Yo escuchaba esas cosas con algo de incredulidad, pero la guitarra en el frente de la casa era prueba física de que la historia podía tener algo de cierto. Me contó que en una ocasión hubo fiesta en casa, cuando ya se fueron todos los invitados se quedaron solas las tres echándose los tragos. Ya era de madrugada, la menor de ellas se excusó para ir al baño. Entró y cerró la puerta. Las dos mayores se quedaron conversando y perdieron la noción del tiempo. En eso, Mireya entró en una especie de trance, la vio muy seriamente y le dijo "Marisa, tal vez no me vas a creer, pero soy el espíritu de tu papá" Marisa pensó que era una broma y empezó a reír. "Te lo puedo probar: tu hermana fue al baño, pero ella es muy sensible, yo hice que se levantara para hablar contigo porque verme así la impresionaría mucho, en este momento está desmayada en el baño; cuando terminemos de hablar, tendrás que irla a despertar." Mireya, poseída por el espíritu de su padre, le contó cosas que solo ella podía saber, entre otras, que sobre ellas pesaba una maldición y que nunca iban a ser felices con ningún hombre, porque habían sido entregadas al sombrerón. "Pero, ¿sabes? Yo estoy decidida a romper esa maldición." me dijo con mucha seguridad.
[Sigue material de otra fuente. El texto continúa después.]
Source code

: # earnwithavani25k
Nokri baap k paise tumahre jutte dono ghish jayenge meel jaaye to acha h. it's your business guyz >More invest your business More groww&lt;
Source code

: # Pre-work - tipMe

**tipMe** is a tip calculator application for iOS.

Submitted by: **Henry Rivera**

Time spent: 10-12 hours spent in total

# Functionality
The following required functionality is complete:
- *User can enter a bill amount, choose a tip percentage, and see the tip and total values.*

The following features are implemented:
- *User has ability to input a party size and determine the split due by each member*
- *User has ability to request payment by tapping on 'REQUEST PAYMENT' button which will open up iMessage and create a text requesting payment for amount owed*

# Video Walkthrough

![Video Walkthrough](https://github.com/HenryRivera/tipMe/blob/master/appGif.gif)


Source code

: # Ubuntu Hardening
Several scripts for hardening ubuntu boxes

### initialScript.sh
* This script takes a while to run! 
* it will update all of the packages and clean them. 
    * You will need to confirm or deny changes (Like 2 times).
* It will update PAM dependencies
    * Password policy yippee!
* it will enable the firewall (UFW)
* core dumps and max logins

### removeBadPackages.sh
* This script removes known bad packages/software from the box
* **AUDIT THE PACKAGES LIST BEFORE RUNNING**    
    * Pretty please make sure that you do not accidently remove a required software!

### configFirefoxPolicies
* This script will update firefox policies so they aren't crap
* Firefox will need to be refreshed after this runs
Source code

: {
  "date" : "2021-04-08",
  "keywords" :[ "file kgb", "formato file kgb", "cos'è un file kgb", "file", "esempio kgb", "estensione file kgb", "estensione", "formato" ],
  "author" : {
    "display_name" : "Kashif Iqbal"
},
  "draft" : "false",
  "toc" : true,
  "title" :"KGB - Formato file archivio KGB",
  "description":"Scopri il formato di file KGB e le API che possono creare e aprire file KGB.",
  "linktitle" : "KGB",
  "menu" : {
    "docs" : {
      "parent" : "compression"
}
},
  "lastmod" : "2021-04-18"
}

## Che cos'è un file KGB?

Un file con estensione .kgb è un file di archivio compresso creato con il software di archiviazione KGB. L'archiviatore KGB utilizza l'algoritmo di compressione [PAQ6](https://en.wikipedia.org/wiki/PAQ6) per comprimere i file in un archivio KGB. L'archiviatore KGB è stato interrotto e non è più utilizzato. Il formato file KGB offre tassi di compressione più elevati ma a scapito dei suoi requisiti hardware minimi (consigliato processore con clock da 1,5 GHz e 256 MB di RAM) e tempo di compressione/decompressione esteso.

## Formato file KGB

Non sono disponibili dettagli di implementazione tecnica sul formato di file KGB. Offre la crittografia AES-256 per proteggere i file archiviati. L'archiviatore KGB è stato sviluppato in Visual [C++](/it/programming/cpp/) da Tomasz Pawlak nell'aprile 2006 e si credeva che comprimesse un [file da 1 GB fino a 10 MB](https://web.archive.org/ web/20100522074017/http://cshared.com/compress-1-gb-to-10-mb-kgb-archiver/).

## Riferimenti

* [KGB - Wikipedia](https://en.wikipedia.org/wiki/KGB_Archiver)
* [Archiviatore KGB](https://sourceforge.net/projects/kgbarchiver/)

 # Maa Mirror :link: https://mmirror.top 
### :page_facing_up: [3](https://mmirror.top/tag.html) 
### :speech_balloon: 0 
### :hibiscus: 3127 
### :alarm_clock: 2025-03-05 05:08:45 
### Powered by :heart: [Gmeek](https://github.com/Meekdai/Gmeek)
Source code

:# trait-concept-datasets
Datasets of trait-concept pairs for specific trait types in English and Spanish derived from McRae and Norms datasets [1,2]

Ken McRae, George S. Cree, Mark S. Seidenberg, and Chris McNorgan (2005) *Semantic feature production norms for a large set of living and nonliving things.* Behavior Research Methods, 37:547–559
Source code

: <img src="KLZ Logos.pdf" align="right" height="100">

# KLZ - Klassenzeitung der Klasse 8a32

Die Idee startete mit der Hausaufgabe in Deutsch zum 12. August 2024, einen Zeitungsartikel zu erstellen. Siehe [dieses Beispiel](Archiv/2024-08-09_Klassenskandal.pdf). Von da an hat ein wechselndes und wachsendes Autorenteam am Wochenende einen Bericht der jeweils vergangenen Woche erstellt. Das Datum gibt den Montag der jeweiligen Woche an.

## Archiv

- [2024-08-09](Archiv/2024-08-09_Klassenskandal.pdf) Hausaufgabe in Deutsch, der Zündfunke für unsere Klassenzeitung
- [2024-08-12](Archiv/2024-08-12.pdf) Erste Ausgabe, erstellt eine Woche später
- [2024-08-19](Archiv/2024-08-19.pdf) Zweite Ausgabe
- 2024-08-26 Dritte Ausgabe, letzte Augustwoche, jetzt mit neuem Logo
En otra ocasión, una feliz pareja de recién casados alquiló un cuarto en la casa con la ilusión de empezar una vida juntos. La primera noche, el esposo sintió una presencia, en la oscuridad creyó ver una silueta de pie, como si alguien o algo los viera dormir. Alarmado, se levantó y encendió la luz, no había nada. Le preguntó a su esposa si había sentido o visto algo, ella ignoraba de qué estaba hablando.. Al apagar la luz, la silueta se volvió a perfilar a la par de la cama. “¿No lo ves?" Dijo el esposo. "Allí está, nos está viendo".  Por más que ella trató de aguzar la vista no encontró nada fuera de lo común. A las pocas semanas la pareja se fue, el esposo se estaba volviendo loco por no dormir y ver esa sombra todas las noches cuando apagaban la luz.

Una noche estaba profundamente dormido, Me despertó un estruendo, cosas que caían y se golpeaban. Me levanté dando saltos y gritos, corrí a encender la luz.

Nada. 

Marisa me dijo que probablemente había sido un tacuazín que había caído en el techo de lámina.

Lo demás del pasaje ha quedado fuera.